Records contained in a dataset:
-------

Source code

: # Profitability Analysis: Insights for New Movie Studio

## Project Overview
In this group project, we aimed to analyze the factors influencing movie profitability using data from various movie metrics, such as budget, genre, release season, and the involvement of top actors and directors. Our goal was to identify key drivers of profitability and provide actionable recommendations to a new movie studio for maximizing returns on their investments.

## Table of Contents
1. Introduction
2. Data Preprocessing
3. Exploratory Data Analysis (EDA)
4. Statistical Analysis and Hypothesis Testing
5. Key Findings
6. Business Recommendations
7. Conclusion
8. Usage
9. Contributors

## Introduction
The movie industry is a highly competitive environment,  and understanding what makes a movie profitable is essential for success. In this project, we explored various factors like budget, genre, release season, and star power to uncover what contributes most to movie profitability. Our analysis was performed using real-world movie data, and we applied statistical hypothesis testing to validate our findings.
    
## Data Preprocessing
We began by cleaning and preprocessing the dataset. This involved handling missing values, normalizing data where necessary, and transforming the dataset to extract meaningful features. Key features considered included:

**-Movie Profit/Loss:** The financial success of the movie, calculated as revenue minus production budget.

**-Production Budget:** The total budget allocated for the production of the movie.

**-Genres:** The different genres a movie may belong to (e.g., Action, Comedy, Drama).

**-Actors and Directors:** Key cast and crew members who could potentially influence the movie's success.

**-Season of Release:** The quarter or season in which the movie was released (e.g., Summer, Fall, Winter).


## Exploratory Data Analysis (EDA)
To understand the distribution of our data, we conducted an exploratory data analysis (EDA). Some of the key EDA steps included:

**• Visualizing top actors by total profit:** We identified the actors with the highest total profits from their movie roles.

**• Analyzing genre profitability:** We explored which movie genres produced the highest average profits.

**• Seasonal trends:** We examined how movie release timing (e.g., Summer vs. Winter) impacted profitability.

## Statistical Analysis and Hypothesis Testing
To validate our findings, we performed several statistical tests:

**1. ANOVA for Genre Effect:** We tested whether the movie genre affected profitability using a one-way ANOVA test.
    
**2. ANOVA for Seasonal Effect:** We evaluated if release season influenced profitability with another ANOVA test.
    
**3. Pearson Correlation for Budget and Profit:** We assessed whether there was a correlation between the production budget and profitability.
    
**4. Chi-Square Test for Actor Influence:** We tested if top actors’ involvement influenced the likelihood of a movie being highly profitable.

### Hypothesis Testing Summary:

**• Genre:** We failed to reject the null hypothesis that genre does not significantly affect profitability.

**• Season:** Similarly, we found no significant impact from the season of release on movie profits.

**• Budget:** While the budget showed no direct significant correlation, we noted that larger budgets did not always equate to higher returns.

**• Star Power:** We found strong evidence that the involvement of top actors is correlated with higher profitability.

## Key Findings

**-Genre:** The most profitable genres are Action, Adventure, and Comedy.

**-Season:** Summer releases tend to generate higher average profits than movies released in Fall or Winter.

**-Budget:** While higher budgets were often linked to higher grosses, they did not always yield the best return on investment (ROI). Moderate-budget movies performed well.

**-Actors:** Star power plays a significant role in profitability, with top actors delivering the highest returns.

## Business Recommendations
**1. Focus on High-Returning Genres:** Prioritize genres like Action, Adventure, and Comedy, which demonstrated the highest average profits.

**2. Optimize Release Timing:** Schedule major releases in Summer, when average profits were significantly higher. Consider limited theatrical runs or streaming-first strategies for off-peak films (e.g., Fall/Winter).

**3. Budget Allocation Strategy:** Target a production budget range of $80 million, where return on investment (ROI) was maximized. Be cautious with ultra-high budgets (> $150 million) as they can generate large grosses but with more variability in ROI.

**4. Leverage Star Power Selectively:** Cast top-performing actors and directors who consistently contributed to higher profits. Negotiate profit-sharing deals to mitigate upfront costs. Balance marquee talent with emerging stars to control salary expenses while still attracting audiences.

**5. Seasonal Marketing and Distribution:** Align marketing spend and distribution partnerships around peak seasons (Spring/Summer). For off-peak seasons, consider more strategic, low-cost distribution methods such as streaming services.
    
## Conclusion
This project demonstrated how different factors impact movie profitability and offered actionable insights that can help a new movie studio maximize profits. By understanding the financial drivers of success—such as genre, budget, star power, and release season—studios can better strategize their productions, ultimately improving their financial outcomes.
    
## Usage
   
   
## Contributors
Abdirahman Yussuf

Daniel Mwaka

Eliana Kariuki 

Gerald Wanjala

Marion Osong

-------

Set down, unchanged, only those lines above that fall between the line with "another ANOVA test." and the line with "budget and profitability.", the two end lines included.

## Finished task:
**2. ANOVA for Seasonal Effect:** We evaluated if release season influenced profitability with another ANOVA test.
    
**3. Pearson Correlation for Budget and Profit:** We assessed whether there was a correlation between the production budget and profitability.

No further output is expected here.